Cathie Wood’s Ark Investment Management sees bitcoin going to the moon, saying it could break the $1 million barrier by 2030.
That would represent an increase of 26 times its recent level of $38,094
“As bitcoin’s market capitalization hit an all-time high in 2021 [over $1 trillion], Ark’s research indicated that its network fundamentals remained healthy,” Ark analyst Yassine Elmandjra wrote in a report.
“Bitcoin’s market capitalization still represents a fraction of global assets and is likely to scale as nation-states adopt [it] as legal tender.”
Institutional investors are moving into bitcoin, Elmandjra says. “Bitcoin’s institutional holder base appears to be broadening after the launch of more regulated products and adoption by corporations and nation-states.”

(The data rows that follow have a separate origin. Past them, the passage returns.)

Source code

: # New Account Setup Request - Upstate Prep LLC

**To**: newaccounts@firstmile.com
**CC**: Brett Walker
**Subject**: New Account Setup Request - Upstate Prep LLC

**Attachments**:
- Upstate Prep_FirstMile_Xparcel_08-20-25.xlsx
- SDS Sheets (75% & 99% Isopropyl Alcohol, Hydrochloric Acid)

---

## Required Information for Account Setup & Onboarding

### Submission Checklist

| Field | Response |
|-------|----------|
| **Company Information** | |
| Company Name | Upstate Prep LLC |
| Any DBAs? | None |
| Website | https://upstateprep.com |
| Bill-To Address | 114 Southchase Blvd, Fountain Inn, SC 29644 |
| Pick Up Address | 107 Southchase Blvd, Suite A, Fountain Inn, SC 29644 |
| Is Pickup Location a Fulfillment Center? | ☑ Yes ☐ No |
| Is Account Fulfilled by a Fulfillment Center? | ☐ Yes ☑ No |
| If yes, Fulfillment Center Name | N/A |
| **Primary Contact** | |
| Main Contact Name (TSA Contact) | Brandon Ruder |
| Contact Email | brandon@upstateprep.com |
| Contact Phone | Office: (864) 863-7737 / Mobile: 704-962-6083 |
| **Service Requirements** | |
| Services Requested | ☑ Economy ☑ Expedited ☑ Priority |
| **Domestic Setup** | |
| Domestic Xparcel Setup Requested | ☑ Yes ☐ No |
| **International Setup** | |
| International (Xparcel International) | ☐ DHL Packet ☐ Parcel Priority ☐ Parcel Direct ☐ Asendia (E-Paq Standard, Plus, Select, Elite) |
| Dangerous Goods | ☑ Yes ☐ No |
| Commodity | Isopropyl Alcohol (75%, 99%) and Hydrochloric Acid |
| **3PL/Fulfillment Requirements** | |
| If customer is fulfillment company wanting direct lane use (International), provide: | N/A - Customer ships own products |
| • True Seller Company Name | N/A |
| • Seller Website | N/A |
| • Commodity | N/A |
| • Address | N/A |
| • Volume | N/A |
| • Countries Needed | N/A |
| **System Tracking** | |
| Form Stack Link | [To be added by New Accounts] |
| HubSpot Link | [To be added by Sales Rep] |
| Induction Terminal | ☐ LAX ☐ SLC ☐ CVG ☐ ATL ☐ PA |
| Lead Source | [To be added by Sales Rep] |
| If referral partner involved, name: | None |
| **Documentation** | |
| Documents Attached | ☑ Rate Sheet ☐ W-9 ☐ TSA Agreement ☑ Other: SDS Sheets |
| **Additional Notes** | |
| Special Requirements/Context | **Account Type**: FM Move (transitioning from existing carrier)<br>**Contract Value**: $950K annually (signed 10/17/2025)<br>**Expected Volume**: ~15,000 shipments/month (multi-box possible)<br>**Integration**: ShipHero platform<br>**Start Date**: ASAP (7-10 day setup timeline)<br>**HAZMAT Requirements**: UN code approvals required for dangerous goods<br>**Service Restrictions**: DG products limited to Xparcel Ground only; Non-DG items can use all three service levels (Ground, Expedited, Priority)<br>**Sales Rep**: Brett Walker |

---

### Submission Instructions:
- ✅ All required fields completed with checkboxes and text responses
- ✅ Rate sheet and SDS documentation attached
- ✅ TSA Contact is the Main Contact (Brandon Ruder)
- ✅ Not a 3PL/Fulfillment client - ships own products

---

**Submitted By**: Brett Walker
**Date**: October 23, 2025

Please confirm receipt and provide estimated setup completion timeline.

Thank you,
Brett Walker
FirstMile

As of November, according to Elmandjra, the top five publicly-disclosed institutional holders were:
1. Grayscale Bitcoin Trust, an exchange-traded product, with 654,200 bitcoin (recently worth $24.92 billion).
2. Block.one, a blockchain software company, with 140,000 bitcoin (recently worth $5.33 billion).
3. Microstrategy, a business software company, with 121,044 bitcoin (recently worth $4.6 billion).
4. Coinshares XBT Provider, an exchange-traded product, with 48,466 bitcoin (recently worth $1.85 billion)
5. Tesla, the electric car maker, with 42,902 bitcoin (recently worth $1.63 billion).
Bitcoin’s cumulative transfer volume increased by 463% in 2021 to $13.1 trillion, Elmandjra said. As result, she said, bitcoin’s annual settlement volume has surpassed Visa’s payments volume.
Meanwhile last year, “bitcoin activated Taproot, its biggest base-layer protocol upgrade since SegWit in 2017,” Elmandjra said. “Along with the introduction of Schnorr signatures, Taproot could increase the privacy and efficiency of Bitcoin transactions.”